Imat 2021 chemistry q43

Hi can someone kindly solve this please I’m not sure how to work out the dilution factor

100 mL of a solution contained 3.2 g of potassium nitrate

25 mL of this solution was added to an empty 250 mL volumetric flask.
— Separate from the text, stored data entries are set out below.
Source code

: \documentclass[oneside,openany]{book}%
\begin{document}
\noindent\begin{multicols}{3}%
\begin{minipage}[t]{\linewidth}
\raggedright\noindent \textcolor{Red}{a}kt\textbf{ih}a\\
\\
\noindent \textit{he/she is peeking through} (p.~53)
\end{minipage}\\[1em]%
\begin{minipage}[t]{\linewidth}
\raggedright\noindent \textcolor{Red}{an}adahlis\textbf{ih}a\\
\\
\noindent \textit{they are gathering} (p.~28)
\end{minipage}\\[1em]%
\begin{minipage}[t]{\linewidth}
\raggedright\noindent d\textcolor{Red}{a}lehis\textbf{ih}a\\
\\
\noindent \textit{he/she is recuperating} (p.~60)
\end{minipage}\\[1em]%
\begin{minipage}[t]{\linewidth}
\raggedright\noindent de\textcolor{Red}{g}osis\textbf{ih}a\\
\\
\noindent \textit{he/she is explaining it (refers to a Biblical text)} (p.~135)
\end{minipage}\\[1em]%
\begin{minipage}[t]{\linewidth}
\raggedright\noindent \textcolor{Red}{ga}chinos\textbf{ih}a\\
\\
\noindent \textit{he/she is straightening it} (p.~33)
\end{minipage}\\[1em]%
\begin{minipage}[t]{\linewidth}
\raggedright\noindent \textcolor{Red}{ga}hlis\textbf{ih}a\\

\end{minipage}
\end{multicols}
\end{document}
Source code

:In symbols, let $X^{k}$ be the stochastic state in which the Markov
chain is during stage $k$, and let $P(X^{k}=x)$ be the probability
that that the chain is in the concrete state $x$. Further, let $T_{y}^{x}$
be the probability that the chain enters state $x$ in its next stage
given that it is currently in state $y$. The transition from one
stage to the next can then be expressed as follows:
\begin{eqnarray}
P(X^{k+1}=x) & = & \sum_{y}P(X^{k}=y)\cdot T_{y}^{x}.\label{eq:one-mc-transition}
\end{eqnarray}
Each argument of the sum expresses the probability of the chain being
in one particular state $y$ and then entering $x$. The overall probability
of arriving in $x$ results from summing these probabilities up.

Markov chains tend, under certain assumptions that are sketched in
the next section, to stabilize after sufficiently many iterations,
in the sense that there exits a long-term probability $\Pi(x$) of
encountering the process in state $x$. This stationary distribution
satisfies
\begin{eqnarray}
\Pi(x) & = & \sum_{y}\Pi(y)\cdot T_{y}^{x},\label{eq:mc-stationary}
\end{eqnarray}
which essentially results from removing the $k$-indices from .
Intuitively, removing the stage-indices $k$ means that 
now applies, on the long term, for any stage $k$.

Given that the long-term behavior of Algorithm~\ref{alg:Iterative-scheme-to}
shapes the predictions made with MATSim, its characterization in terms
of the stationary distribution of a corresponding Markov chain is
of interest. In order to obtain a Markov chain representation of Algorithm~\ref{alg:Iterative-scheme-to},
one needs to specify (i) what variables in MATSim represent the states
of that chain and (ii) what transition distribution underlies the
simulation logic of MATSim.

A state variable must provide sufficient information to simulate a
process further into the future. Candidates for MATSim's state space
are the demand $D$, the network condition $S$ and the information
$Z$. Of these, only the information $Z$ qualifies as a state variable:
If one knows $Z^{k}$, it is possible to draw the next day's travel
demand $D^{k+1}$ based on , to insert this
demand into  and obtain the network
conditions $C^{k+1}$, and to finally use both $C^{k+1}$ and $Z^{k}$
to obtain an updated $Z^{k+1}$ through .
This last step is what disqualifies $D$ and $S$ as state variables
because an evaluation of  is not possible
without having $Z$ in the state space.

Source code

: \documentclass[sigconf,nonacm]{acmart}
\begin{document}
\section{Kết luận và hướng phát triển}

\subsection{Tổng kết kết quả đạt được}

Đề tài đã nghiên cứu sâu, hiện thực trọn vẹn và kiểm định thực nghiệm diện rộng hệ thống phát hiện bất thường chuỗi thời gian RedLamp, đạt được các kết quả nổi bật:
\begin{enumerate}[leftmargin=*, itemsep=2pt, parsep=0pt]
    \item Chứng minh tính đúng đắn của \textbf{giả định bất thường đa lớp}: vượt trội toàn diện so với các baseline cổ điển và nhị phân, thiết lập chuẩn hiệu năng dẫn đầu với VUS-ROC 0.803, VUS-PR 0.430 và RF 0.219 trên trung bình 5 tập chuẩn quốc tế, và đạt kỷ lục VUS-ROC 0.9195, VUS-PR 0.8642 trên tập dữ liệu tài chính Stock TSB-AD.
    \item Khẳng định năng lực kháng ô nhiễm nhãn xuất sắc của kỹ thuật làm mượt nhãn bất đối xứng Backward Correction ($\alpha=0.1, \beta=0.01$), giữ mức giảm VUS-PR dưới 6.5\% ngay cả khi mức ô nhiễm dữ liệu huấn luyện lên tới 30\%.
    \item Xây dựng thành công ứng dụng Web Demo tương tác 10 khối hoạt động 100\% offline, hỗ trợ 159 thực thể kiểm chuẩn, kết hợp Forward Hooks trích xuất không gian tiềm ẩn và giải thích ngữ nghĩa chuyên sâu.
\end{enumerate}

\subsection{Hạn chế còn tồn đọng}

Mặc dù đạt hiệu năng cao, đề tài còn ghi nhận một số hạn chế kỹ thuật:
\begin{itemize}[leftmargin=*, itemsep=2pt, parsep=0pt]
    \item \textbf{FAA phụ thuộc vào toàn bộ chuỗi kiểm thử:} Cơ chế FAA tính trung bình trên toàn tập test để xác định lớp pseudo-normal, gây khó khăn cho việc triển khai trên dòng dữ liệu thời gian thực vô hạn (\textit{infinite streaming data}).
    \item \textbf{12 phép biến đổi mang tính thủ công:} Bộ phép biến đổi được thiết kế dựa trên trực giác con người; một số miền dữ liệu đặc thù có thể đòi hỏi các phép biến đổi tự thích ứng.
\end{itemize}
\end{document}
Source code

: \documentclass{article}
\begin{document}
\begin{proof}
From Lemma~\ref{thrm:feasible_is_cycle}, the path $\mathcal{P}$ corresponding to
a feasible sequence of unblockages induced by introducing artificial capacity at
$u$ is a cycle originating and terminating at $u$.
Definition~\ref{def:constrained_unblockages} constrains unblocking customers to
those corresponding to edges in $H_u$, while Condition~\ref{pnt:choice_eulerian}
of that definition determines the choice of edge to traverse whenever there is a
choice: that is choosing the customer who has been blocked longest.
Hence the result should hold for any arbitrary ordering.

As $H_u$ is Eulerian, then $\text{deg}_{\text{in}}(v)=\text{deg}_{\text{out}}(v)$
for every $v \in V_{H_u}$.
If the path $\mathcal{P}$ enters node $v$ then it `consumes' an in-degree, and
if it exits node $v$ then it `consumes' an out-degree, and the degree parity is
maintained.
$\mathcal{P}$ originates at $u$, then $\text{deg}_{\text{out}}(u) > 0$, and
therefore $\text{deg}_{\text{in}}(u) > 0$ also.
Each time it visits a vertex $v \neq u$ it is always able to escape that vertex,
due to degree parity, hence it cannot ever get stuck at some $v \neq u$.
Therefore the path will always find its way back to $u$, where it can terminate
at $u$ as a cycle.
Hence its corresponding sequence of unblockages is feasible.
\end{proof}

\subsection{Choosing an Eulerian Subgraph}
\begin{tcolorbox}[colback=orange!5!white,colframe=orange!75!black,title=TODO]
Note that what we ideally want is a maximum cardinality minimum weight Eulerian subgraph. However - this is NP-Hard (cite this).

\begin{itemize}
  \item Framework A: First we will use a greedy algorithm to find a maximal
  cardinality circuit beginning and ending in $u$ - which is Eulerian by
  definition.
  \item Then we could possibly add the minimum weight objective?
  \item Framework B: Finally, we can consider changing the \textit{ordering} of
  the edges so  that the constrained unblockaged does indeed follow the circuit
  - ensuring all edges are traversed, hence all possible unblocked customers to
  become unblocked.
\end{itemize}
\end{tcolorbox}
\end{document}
Distilled water was added up to the 250 mL mark and the flask was shaken to ensure that mixing was complete.

A pipette was used to transfer 25 mL of the resulting solution from the volumetric flask to an empty conical flask.

–1 What is the concentration of the potassium nitrate solution, in g L, in the conical flask?

Formula: C1*V1=C2V2
Initial conc. *initial vol=final conc.final vol
To calculate C1 (gL-1)=Mass/vol = 3.2/100(10-3) =3.2/0.1 =32 gl-1
V1=25mL=0.025L
C2=? (we have to calculate)
V2=250ml=0.25L
Putting values in formula;
32×0.025=C20.25
C2=32×0.025/0.25
C2=32×0.1=3.2gL-1

3.2g KNO3 in 100Ml of solution (given)

thus, in 25ml we would have 0.8g KNO3

Upon adding water till 250Ml we essentially increase the volume of the solution to 250Ml.

thus we have 0.8g in 250Ml out of which we take 25Ml which amounts to 0.08g in 25Ml

Therefore in the end the concentration in g/L= (0.08/25)*1000 = 3.2g/l

alternatively c1v1=c2v2 can also be used like mentioned by @Ibraheem_Saeed

Ahh thank you, you’ve both explained it really clearly.